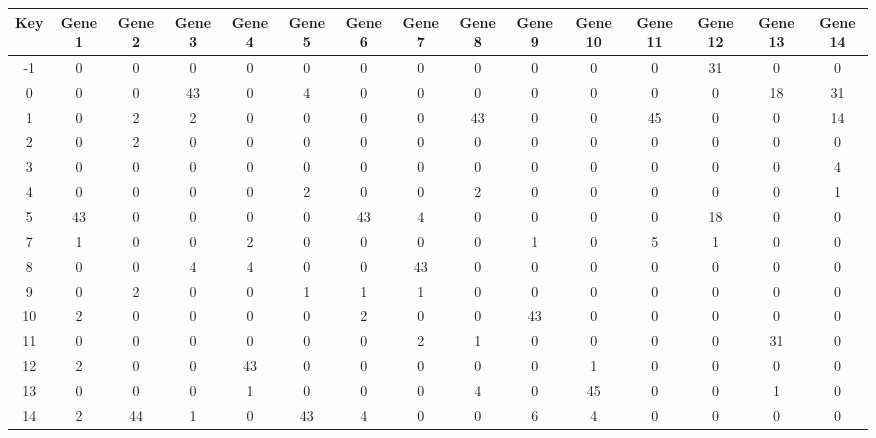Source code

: \begin{tabular}{|c|c|c|c|c|c|c|c|c|c|c|c|c|c|c|}
\hline
Key & Gene 1 & Gene 2 & Gene 3 & Gene 4 & Gene 5 & Gene 6 & Gene 7 & Gene 8 & Gene 9 & Gene 10 & Gene 11 & Gene 12 & Gene 13 & Gene 14 \\
\hline
-1 & 0 & 0 & 0 & 0 & 0 & 0 & 0 & 0 & 0 & 0 & 0 & 31 & 0 & 0 \\
0 & 0 & 0 & 43 & 0 & 4 & 0 & 0 & 0 & 0 & 0 & 0 & 0 & 18 & 31 \\
1 & 0 & 2 & 2 & 0 & 0 & 0 & 0 & 43 & 0 & 0 & 45 & 0 & 0 & 14 \\
2 & 0 & 2 & 0 & 0 & 0 & 0 & 0 & 0 & 0 & 0 & 0 & 0 & 0 & 0 \\
3 & 0 & 0 & 0 & 0 & 0 & 0 & 0 & 0 & 0 & 0 & 0 & 0 & 0 & 4 \\
4 & 0 & 0 & 0 & 0 & 2 & 0 & 0 & 2 & 0 & 0 & 0 & 0 & 0 & 1 \\
5 & 43 & 0 & 0 & 0 & 0 & 43 & 4 & 0 & 0 & 0 & 0 & 18 & 0 & 0 \\
7 & 1 & 0 & 0 & 2 & 0 & 0 & 0 & 0 & 1 & 0 & 5 & 1 & 0 & 0 \\
8 & 0 & 0 & 4 & 4 & 0 & 0 & 43 & 0 & 0 & 0 & 0 & 0 & 0 & 0 \\
9 & 0 & 2 & 0 & 0 & 1 & 1 & 1 & 0 & 0 & 0 & 0 & 0 & 0 & 0 \\
10 & 2 & 0 & 0 & 0 & 0 & 2 & 0 & 0 & 43 & 0 & 0 & 0 & 0 & 0 \\
11 & 0 & 0 & 0 & 0 & 0 & 0 & 2 & 1 & 0 & 0 & 0 & 0 & 31 & 0 \\
12 & 2 & 0 & 0 & 43 & 0 & 0 & 0 & 0 & 0 & 1 & 0 & 0 & 0 & 0 \\
13 & 0 & 0 & 0 & 1 & 0 & 0 & 0 & 4 & 0 & 45 & 0 & 0 & 1 & 0 \\
14 & 2 & 44 & 1 & 0 & 43 & 4 & 0 & 0 & 6 & 4 & 0 & 0 & 0 & 0 \\
\hline
\end{tabular}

---+---

- **EXERCISE GOAL**: Where does the string "tabular" appear in the records above? Return every line that holds it.

- **WORKED SOLUTION**:
: \begin{tabular}{|c|c|c|c|c|c|c|c|c|c|c|c|c|c|c|}
\end{tabular}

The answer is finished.